EXERCISE PROMPT ->
Return the entries in full, exactly as written.
%%
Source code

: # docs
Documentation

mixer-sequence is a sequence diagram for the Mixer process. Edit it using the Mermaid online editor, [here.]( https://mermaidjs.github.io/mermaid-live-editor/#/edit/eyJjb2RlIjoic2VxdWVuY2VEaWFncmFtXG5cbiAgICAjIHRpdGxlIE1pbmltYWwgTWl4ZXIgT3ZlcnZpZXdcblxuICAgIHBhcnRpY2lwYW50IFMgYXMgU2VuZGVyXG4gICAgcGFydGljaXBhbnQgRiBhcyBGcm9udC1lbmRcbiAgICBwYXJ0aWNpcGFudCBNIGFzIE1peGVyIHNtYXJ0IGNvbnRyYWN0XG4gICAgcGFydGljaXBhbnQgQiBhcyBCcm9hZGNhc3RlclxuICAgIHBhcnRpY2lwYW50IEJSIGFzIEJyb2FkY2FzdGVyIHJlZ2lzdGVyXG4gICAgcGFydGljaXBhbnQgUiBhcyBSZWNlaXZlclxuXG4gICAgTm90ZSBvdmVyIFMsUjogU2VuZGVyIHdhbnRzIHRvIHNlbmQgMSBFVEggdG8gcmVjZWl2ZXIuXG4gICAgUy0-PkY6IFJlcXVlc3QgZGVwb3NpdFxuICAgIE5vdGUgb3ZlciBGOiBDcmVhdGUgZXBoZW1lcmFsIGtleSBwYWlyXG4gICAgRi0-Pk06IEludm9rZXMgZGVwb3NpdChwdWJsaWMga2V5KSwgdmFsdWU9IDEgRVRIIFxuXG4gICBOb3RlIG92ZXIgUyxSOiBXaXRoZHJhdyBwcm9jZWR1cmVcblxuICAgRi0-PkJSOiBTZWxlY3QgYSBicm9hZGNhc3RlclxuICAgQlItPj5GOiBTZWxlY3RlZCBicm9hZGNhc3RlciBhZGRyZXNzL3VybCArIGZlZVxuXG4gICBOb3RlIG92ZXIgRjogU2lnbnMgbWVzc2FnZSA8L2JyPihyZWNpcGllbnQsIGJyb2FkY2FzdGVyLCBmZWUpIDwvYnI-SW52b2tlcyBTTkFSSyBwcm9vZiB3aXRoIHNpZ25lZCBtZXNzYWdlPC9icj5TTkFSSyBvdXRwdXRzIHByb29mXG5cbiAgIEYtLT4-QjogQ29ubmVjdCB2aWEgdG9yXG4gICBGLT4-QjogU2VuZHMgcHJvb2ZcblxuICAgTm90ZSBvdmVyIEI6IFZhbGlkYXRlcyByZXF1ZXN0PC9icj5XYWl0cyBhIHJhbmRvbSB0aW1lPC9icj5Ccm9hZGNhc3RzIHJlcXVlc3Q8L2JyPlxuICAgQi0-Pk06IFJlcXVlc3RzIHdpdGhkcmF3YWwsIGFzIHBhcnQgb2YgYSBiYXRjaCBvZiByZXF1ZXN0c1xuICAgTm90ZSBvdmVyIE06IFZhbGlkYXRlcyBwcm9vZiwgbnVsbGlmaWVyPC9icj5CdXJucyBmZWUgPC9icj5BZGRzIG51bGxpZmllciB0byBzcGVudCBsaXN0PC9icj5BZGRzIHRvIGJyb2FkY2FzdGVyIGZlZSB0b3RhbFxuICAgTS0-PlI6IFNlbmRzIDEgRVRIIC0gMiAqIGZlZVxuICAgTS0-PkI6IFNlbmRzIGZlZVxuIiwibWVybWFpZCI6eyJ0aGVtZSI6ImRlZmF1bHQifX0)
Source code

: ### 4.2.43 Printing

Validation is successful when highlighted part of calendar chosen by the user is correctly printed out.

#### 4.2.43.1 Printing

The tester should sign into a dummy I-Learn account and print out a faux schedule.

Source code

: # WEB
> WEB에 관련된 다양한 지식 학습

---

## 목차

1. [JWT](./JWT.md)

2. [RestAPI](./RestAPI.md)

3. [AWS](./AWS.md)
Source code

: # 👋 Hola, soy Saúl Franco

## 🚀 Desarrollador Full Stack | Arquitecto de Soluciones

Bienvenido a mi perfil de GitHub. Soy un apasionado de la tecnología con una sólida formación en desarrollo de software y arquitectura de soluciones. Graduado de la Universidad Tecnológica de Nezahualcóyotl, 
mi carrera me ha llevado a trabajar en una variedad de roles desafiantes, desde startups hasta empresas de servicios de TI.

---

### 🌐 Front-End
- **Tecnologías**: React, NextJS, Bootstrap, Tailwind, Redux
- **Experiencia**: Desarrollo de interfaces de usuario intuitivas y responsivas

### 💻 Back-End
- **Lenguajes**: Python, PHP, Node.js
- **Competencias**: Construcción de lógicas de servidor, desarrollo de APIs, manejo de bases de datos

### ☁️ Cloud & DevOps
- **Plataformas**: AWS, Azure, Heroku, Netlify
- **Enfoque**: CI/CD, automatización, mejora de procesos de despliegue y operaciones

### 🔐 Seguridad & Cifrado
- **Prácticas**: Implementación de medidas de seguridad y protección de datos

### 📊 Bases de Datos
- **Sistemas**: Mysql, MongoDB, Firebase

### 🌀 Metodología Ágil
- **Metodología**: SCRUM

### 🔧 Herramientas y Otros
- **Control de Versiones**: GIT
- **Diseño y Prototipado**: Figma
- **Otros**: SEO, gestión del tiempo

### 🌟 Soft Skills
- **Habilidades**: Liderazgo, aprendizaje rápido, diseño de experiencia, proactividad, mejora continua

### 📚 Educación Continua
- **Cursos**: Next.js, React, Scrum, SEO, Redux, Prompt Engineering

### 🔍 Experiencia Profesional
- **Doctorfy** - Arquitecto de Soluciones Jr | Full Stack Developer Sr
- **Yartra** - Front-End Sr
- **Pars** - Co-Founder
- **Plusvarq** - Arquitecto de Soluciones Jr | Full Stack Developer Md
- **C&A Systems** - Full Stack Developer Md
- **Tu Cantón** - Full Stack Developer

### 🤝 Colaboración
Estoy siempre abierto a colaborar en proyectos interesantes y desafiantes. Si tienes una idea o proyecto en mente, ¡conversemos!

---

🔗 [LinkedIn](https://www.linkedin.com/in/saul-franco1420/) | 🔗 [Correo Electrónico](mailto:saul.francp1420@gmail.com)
%%
EXERCISE ANSWER ->
Source code

: # docs
Documentation

mixer-sequence is a sequence diagram for the Mixer process. Edit it using the Mermaid online editor, [here.]( https://mermaidjs.github.io/mermaid-live-editor/#/edit/eyJjb2RlIjoic2VxdWVuY2VEaWFncmFtXG5cbiAgICAjIHRpdGxlIE1pbmltYWwgTWl4ZXIgT3ZlcnZpZXdcblxuICAgIHBhcnRpY2lwYW50IFMgYXMgU2VuZGVyXG4gICAgcGFydGljaXBhbnQgRiBhcyBGcm9udC1lbmRcbiAgICBwYXJ0aWNpcGFudCBNIGFzIE1peGVyIHNtYXJ0IGNvbnRyYWN0XG4gICAgcGFydGljaXBhbnQgQiBhcyBCcm9hZGNhc3RlclxuICAgIHBhcnRpY2lwYW50IEJSIGFzIEJyb2FkY2FzdGVyIHJlZ2lzdGVyXG4gICAgcGFydGljaXBhbnQgUiBhcyBSZWNlaXZlclxuXG4gICAgTm90ZSBvdmVyIFMsUjogU2VuZGVyIHdhbnRzIHRvIHNlbmQgMSBFVEggdG8gcmVjZWl2ZXIuXG4gICAgUy0-PkY6IFJlcXVlc3QgZGVwb3NpdFxuICAgIE5vdGUgb3ZlciBGOiBDcmVhdGUgZXBoZW1lcmFsIGtleSBwYWlyXG4gICAgRi0-Pk06IEludm9rZXMgZGVwb3NpdChwdWJsaWMga2V5KSwgdmFsdWU9IDEgRVRIIFxuXG4gICBOb3RlIG92ZXIgUyxSOiBXaXRoZHJhdyBwcm9jZWR1cmVcblxuICAgRi0-PkJSOiBTZWxlY3QgYSBicm9hZGNhc3RlclxuICAgQlItPj5GOiBTZWxlY3RlZCBicm9hZGNhc3RlciBhZGRyZXNzL3VybCArIGZlZVxuXG4gICBOb3RlIG92ZXIgRjogU2lnbnMgbWVzc2FnZSA8L2JyPihyZWNpcGllbnQsIGJyb2FkY2FzdGVyLCBmZWUpIDwvYnI-SW52b2tlcyBTTkFSSyBwcm9vZiB3aXRoIHNpZ25lZCBtZXNzYWdlPC9icj5TTkFSSyBvdXRwdXRzIHByb29mXG5cbiAgIEYtLT4-QjogQ29ubmVjdCB2aWEgdG9yXG4gICBGLT4-QjogU2VuZHMgcHJvb2ZcblxuICAgTm90ZSBvdmVyIEI6IFZhbGlkYXRlcyByZXF1ZXN0PC9icj5XYWl0cyBhIHJhbmRvbSB0aW1lPC9icj5Ccm9hZGNhc3RzIHJlcXVlc3Q8L2JyPlxuICAgQi0-Pk06IFJlcXVlc3RzIHdpdGhkcmF3YWwsIGFzIHBhcnQgb2YgYSBiYXRjaCBvZiByZXF1ZXN0c1xuICAgTm90ZSBvdmVyIE06IFZhbGlkYXRlcyBwcm9vZiwgbnVsbGlmaWVyPC9icj5CdXJucyBmZWUgPC9icj5BZGRzIG51bGxpZmllciB0byBzcGVudCBsaXN0PC9icj5BZGRzIHRvIGJyb2FkY2FzdGVyIGZlZSB0b3RhbFxuICAgTS0-PlI6IFNlbmRzIDEgRVRIIC0gMiAqIGZlZVxuICAgTS0-PkI6IFNlbmRzIGZlZVxuIiwibWVybWFpZCI6eyJ0aGVtZSI6ImRlZmF1bHQifX0)
Source code

: ### 4.2.43 Printing

Validation is successful when highlighted part of calendar chosen by the user is correctly printed out.

#### 4.2.43.1 Printing

The tester should sign into a dummy I-Learn account and print out a faux schedule.

Source code

: # WEB
> WEB에 관련된 다양한 지식 학습

---

## 목차

1. [JWT](./JWT.md)

2. [RestAPI](./RestAPI.md)

3. [AWS](./AWS.md)
Source code

: # 👋 Hola, soy Saúl Franco

## 🚀 Desarrollador Full Stack | Arquitecto de Soluciones

Bienvenido a mi perfil de GitHub. Soy un apasionado de la tecnología con una sólida formación en desarrollo de software y arquitectura de soluciones. Graduado de la Universidad Tecnológica de Nezahualcóyotl, 
mi carrera me ha llevado a trabajar en una variedad de roles desafiantes, desde startups hasta empresas de servicios de TI.

---

### 🌐 Front-End
- **Tecnologías**: React, NextJS, Bootstrap, Tailwind, Redux
- **Experiencia**: Desarrollo de interfaces de usuario intuitivas y responsivas

### 💻 Back-End
- **Lenguajes**: Python, PHP, Node.js
- **Competencias**: Construcción de lógicas de servidor, desarrollo de APIs, manejo de bases de datos

### ☁️ Cloud & DevOps
- **Plataformas**: AWS, Azure, Heroku, Netlify
- **Enfoque**: CI/CD, automatización, mejora de procesos de despliegue y operaciones

### 🔐 Seguridad & Cifrado
- **Prácticas**: Implementación de medidas de seguridad y protección de datos

### 📊 Bases de Datos
- **Sistemas**: Mysql, MongoDB, Firebase

### 🌀 Metodología Ágil
- **Metodología**: SCRUM

### 🔧 Herramientas y Otros
- **Control de Versiones**: GIT
- **Diseño y Prototipado**: Figma
- **Otros**: SEO, gestión del tiempo

### 🌟 Soft Skills
- **Habilidades**: Liderazgo, aprendizaje rápido, diseño de experiencia, proactividad, mejora continua

### 📚 Educación Continua
- **Cursos**: Next.js, React, Scrum, SEO, Redux, Prompt Engineering

### 🔍 Experiencia Profesional
- **Doctorfy** - Arquitecto de Soluciones Jr | Full Stack Developer Sr
- **Yartra** - Front-End Sr
- **Pars** - Co-Founder
- **Plusvarq** - Arquitecto de Soluciones Jr | Full Stack Developer Md
- **C&A Systems** - Full Stack Developer Md
- **Tu Cantón** - Full Stack Developer

### 🤝 Colaboración
Estoy siempre abierto a colaborar en proyectos interesantes y desafiantes. Si tienes una idea o proyecto en mente, ¡conversemos!

---

🔗 [LinkedIn](https://www.linkedin.com/in/saul-franco1420/) | 🔗 [Correo Electrónico](mailto:saul.francp1420@gmail.com)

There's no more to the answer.